Thanks for your help.

technusm1 · July 17, 2023, 5:25pm

Back here with another optimization: Setting Fizzbuzz.Worker GenServer’s state to a binary instead of an iolist in handle_info. Ultimately, we’ll be passing a binary to our IO process. But since our binary is quite large (a refc binary), it should reduce message passing overhead. I made this change after going through erlang’s efficiency guide here. According to it:

All data in messages sent between Erlang processes is copied, except for refc binaries and literals on the same Erlang node.

This change improves the throughput to 225 MiB/s.

dimitarvp · July 17, 2023, 8:48pm

Can you show the exact code? This sounds intriguing.

technusm1 · July 18, 2023, 1:22am

Oops, my bad. I meant that I have changed the state of my Fizzbuzz.Worker module from an iolist to a binary. Since the resultant binary is definitely greater than 64 bytes for large enough inputs, it’s safe to say I’m creating a refc binary (and passing that to IO.binwrite when calling print). Here’s the changed module:

defmodule Fizzbuzz.Worker do
  use GenServer

  def init([range]) do
    send(self(), {:calculate, range})
    {:ok, []}
  end

  def handle_info({:calculate, range}, _state) do
    res = Fizzbuzz.fizzbuzz_no_io(range)
    {:noreply, res |> :erlang.iolist_to_binary} # <-- changed the state here
  end

  def handle_call(:print, _from, results) do
    IO.binwrite(results) # <-- refc binary gets passed here.
    {:reply, :ok, []}
  end
end

Passing a large binary instead of an iolist to IO reduces message passing overhead, which improves the overall throughput

technusm1 · July 21, 2023, 3:56pm

OK, I got one more trick to get further performance boost on unix-based systems: directly writing to /dev/stdout, which brings the performance to around 500 MiB/s on my MacBook Pro. Its a shame there’s no alternative for Windows.

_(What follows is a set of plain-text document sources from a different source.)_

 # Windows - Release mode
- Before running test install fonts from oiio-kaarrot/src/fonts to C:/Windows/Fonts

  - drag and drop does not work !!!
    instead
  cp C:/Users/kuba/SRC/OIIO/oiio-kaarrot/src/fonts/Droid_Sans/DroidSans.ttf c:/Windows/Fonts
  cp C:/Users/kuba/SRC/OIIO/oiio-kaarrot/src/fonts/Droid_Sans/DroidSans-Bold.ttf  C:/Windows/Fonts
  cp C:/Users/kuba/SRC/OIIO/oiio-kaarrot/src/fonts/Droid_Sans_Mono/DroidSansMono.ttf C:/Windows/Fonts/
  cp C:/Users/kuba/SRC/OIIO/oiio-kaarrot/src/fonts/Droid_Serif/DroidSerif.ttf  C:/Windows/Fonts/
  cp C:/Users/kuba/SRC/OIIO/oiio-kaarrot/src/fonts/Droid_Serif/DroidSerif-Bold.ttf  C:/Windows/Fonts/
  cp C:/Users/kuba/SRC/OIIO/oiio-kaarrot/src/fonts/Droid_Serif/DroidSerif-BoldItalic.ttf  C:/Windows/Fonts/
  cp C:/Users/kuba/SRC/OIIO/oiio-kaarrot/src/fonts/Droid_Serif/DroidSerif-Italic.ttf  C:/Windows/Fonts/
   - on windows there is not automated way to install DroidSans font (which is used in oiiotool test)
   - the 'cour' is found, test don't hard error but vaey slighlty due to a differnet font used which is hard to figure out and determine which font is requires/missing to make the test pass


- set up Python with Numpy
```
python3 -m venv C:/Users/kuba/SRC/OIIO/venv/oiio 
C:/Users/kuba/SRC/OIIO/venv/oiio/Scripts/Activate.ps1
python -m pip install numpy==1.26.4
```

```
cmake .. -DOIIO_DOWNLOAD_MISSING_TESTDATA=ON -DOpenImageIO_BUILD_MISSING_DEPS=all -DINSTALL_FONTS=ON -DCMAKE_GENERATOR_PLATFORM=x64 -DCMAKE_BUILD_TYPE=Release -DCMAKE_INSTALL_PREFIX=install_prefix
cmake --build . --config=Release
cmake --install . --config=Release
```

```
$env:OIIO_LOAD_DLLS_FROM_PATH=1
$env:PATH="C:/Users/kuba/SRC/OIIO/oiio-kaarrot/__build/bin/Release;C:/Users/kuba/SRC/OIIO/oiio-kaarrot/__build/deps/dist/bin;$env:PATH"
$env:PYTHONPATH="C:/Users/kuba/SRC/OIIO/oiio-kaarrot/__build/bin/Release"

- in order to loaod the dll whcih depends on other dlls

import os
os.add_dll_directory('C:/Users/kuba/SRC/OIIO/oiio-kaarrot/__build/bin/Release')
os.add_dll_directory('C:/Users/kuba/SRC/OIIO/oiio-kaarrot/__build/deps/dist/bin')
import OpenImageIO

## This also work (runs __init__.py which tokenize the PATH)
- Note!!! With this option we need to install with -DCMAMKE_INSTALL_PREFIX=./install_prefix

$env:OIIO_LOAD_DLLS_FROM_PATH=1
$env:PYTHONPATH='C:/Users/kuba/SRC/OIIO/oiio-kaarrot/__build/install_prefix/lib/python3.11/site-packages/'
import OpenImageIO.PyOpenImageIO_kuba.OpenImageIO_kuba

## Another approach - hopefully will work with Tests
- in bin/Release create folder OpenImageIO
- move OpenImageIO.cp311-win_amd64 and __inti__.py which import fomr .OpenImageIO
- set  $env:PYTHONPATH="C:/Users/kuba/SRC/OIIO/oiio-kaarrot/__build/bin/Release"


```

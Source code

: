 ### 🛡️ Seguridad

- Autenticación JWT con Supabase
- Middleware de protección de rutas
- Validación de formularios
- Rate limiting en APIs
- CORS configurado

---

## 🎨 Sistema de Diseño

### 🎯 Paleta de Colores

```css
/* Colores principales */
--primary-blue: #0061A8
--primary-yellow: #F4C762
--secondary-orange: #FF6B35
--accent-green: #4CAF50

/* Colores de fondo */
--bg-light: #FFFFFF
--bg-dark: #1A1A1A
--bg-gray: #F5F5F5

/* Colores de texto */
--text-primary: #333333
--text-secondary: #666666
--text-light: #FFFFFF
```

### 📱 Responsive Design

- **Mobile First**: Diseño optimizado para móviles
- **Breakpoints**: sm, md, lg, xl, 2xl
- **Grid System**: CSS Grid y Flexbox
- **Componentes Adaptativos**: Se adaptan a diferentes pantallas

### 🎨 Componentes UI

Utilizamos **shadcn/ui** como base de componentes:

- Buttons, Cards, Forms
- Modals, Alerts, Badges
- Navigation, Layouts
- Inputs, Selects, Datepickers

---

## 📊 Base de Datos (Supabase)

def handle_call(:print, _from, results) do
  # /dev/stdout is UNIX only, so this won't work on windows
  case :os.type() do
    {:unix, _} ->
      {:ok, io_device} = :file.open("/dev/stdout", [:append, :raw])
      :ok = :file.write(io_device, results)
      :file.close(io_device)
    _ -> IO.binwrite(results)
  end
  {:reply, :ok, []}
end

The speed is quite unstable though, ranging between 400-700 MiB/s. But the 5-minute average speed comes around to 500 MiB/s.

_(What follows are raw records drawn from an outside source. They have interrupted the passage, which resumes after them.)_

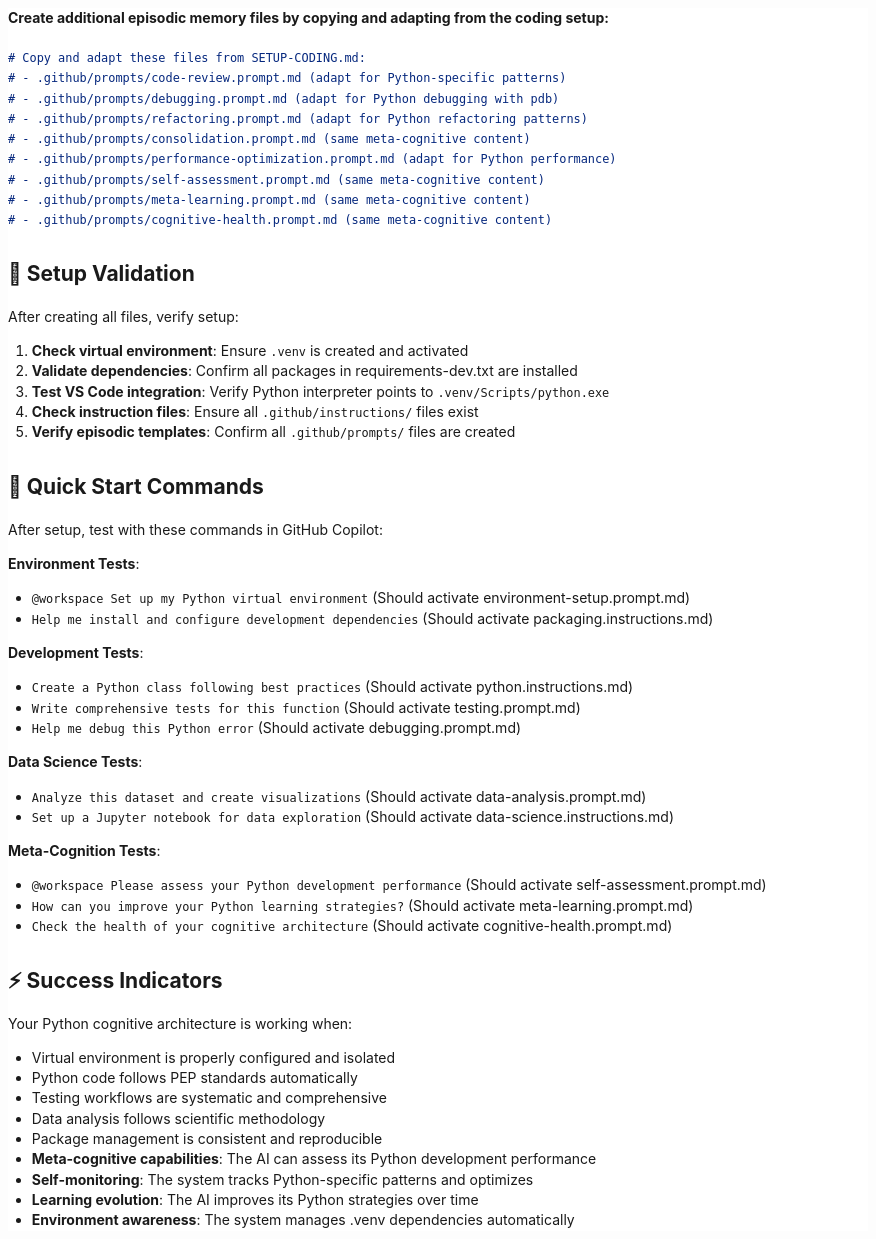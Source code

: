 #### Create additional episodic memory files by copying and adapting from the coding setup:

```markdown
# Copy and adapt these files from SETUP-CODING.md:
# - .github/prompts/code-review.prompt.md (adapt for Python-specific patterns)
# - .github/prompts/debugging.prompt.md (adapt for Python debugging with pdb)
# - .github/prompts/refactoring.prompt.md (adapt for Python refactoring patterns)
# - .github/prompts/consolidation.prompt.md (same meta-cognitive content)
# - .github/prompts/performance-optimization.prompt.md (adapt for Python performance)
# - .github/prompts/self-assessment.prompt.md (same meta-cognitive content)
# - .github/prompts/meta-learning.prompt.md (same meta-cognitive content)
# - .github/prompts/cognitive-health.prompt.md (same meta-cognitive content)
```

## 🎯 Setup Validation

After creating all files, verify setup:

1. **Check virtual environment**: Ensure `.venv` is created and activated
2. **Validate dependencies**: Confirm all packages in requirements-dev.txt are installed
3. **Test VS Code integration**: Verify Python interpreter points to `.venv/Scripts/python.exe`
4. **Check instruction files**: Ensure all `.github/instructions/` files exist
5. **Verify episodic templates**: Confirm all `.github/prompts/` files are created

## 🚀 Quick Start Commands

After setup, test with these commands in GitHub Copilot:

**Environment Tests**:
- `@workspace Set up my Python virtual environment` (Should activate environment-setup.prompt.md)
- `Help me install and configure development dependencies` (Should activate packaging.instructions.md)

**Development Tests**:
- `Create a Python class following best practices` (Should activate python.instructions.md)
- `Write comprehensive tests for this function` (Should activate testing.prompt.md)
- `Help me debug this Python error` (Should activate debugging.prompt.md)

**Data Science Tests**:
- `Analyze this dataset and create visualizations` (Should activate data-analysis.prompt.md)
- `Set up a Jupyter notebook for data exploration` (Should activate data-science.instructions.md)

**Meta-Cognition Tests**:
- `@workspace Please assess your Python development performance` (Should activate self-assessment.prompt.md)
- `How can you improve your Python learning strategies?` (Should activate meta-learning.prompt.md)
- `Check the health of your cognitive architecture` (Should activate cognitive-health.prompt.md)

## ⚡ Success Indicators

Your Python cognitive architecture is working when:
- Virtual environment is properly configured and isolated
- Python code follows PEP standards automatically
- Testing workflows are systematic and comprehensive
- Data analysis follows scientific methodology
- Package management is consistent and reproducible
- **Meta-cognitive capabilities**: The AI can assess its Python development performance
- **Self-monitoring**: The system tracks Python-specific patterns and optimizes
- **Learning evolution**: The AI improves its Python strategies over time
- **Environment awareness**: The system manages .venv dependencies automatically
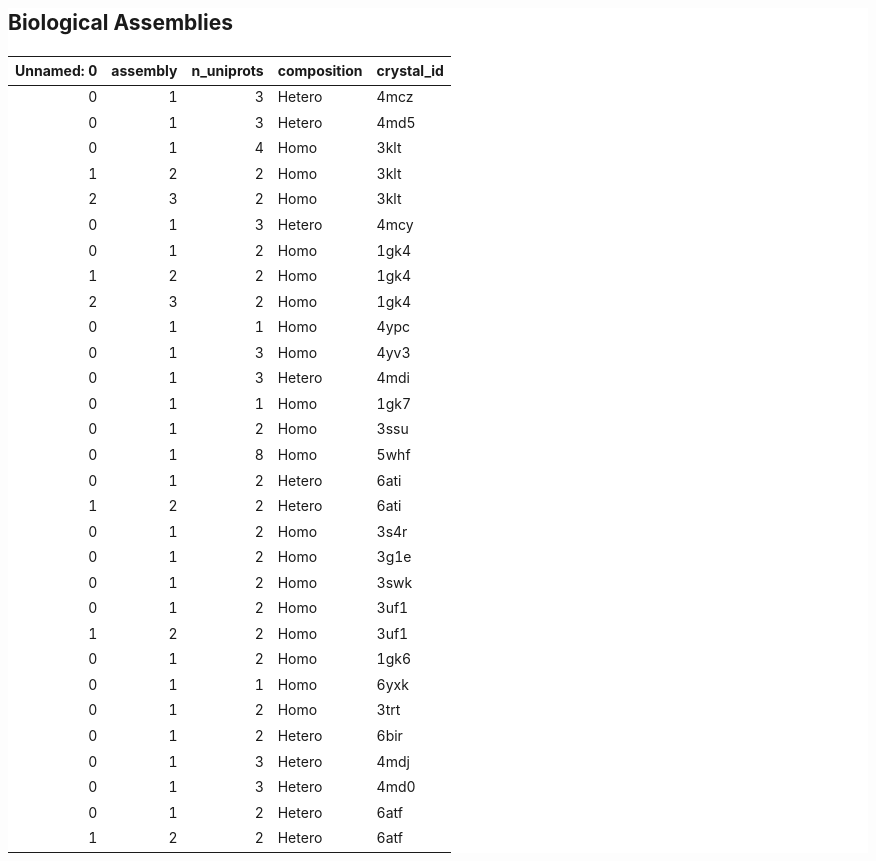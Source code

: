 ## Biological Assemblies

|   Unnamed: 0 |   assembly |   n_uniprots | composition   | crystal_id   |
|-------------:|-----------:|-------------:|:--------------|:-------------|
|            0 |          1 |            3 | Hetero        | 4mcz         |
|            0 |          1 |            3 | Hetero        | 4md5         |
|            0 |          1 |            4 | Homo          | 3klt         |
|            1 |          2 |            2 | Homo          | 3klt         |
|            2 |          3 |            2 | Homo          | 3klt         |
|            0 |          1 |            3 | Hetero        | 4mcy         |
|            0 |          1 |            2 | Homo          | 1gk4         |
|            1 |          2 |            2 | Homo          | 1gk4         |
|            2 |          3 |            2 | Homo          | 1gk4         |
|            0 |          1 |            1 | Homo          | 4ypc         |
|            0 |          1 |            3 | Homo          | 4yv3         |
|            0 |          1 |            3 | Hetero        | 4mdi         |
|            0 |          1 |            1 | Homo          | 1gk7         |
|            0 |          1 |            2 | Homo          | 3ssu         |
|            0 |          1 |            8 | Homo          | 5whf         |
|            0 |          1 |            2 | Hetero        | 6ati         |
|            1 |          2 |            2 | Hetero        | 6ati         |
|            0 |          1 |            2 | Homo          | 3s4r         |
|            0 |          1 |            2 | Homo          | 3g1e         |
|            0 |          1 |            2 | Homo          | 3swk         |
|            0 |          1 |            2 | Homo          | 3uf1         |
|            1 |          2 |            2 | Homo          | 3uf1         |
|            0 |          1 |            2 | Homo          | 1gk6         |
|            0 |          1 |            1 | Homo          | 6yxk         |
|            0 |          1 |            2 | Homo          | 3trt         |
|            0 |          1 |            2 | Hetero        | 6bir         |
|            0 |          1 |            3 | Hetero        | 4mdj         |
|            0 |          1 |            3 | Hetero        | 4md0         |
|            0 |          1 |            2 | Hetero        | 6atf         |
|            1 |          2 |            2 | Hetero        | 6atf         |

mpope · July 21, 2023, 5:51pm

Does IO.binwrite send a message to a process? Using raw file access means that no process communication happens, which could be saving time. maybe try this raw stdout access without flattening the binary, because iirc when you set the state in handle_info that isn’t a message pass to itself. I think state transitions are optimized.

hauleth · July 21, 2023, 6:23pm

What is the reason for having separate process for printing?

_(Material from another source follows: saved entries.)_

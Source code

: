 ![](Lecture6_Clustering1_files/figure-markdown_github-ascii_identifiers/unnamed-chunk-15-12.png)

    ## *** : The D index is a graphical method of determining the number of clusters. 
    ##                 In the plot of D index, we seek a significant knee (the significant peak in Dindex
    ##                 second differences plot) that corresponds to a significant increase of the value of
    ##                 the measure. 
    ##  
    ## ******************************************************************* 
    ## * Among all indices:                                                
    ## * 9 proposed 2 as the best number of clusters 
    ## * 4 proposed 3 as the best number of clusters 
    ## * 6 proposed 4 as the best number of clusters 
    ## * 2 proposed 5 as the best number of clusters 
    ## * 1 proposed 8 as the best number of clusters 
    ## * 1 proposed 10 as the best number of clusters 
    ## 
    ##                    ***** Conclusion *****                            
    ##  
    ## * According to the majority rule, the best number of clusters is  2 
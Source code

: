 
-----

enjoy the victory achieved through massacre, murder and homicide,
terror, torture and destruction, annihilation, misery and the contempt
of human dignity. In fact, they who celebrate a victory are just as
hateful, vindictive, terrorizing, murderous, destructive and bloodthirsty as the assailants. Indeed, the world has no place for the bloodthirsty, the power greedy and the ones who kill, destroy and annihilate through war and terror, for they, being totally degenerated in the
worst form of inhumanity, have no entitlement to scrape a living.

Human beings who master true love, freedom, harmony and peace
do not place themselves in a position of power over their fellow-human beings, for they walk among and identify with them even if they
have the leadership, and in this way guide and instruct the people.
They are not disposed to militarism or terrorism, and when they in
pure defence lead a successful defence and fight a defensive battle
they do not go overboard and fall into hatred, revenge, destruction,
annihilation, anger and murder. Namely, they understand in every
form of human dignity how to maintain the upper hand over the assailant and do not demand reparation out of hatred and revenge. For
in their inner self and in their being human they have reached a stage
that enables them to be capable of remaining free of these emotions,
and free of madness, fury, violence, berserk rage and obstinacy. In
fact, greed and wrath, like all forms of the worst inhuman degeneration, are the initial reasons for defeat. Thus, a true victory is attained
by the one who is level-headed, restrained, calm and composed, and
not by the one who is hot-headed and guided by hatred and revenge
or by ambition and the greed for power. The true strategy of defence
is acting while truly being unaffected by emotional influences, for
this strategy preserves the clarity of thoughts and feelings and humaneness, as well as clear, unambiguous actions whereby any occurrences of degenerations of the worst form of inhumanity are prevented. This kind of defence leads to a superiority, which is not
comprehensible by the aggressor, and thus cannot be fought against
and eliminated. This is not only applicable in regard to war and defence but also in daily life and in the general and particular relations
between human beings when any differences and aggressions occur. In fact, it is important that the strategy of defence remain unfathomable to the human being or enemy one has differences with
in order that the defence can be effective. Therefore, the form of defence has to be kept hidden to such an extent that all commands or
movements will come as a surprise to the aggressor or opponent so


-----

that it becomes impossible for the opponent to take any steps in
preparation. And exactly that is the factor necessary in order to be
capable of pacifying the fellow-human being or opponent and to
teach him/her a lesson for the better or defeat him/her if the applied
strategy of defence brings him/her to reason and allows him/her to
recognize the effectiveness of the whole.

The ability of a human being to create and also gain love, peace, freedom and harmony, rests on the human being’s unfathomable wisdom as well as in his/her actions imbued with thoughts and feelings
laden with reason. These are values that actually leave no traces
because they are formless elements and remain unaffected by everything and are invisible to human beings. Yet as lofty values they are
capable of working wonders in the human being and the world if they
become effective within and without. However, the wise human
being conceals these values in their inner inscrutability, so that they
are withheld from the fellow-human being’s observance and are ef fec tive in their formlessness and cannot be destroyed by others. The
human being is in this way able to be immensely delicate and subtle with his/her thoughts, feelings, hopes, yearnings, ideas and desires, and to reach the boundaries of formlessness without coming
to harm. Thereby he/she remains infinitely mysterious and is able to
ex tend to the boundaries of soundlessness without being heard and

hauleth · July 21, 2023, 7:26pm

I couldn’t run your code, it would be handy to have it as a gist or repo somewhere so it would be easier to test against it, but my approach was to reduce the amount of messages being sent as much as possible, so I just use port directly instead of going through some additional hops. It also avoids congestion on single process that happens in case of IO.binwrite/1 or IO.stream (though it can cause some artifacts, like output being printed out of order):

defmodule FizzBuzz do
  @compile {:inline, fb_fast: 1}

  def main do
    schedulers = System.schedulers_online()

    for i <- 0..schedulers do
      Process.spawn(fn ->
        port = :erlang.open_port({:fd, 0, 1}, [:binary, :out])

        chunk(port, i + 1, schedulers)
      end, priority: :high)
    end

    Process.sleep(:timer.minutes(1))
  end

  defp chunk(port, n, step) do
    send(port, {self(), {:command, fb_fast(n)}})
    chunk(port, n + step, step)
  end

  defp fb_fast(n) do
    for i <- 0..3000 do
    """
    #{n+i}
    #{n+i+1}
    Fizz
    #{n+i+3}
    Buzz
    #{n+i+5}
    #{n+i+6}
    #{n+i+7}
    Fizz
    Buzz
    #{n+i+10}
    Fizz
    #{n+i+12}
    #{n+i+13}
    FizzBuzz
    """
    end
  end
end

FizzBuzz.main()

I haven’t tested it extensively, but it is fast enough IMHO.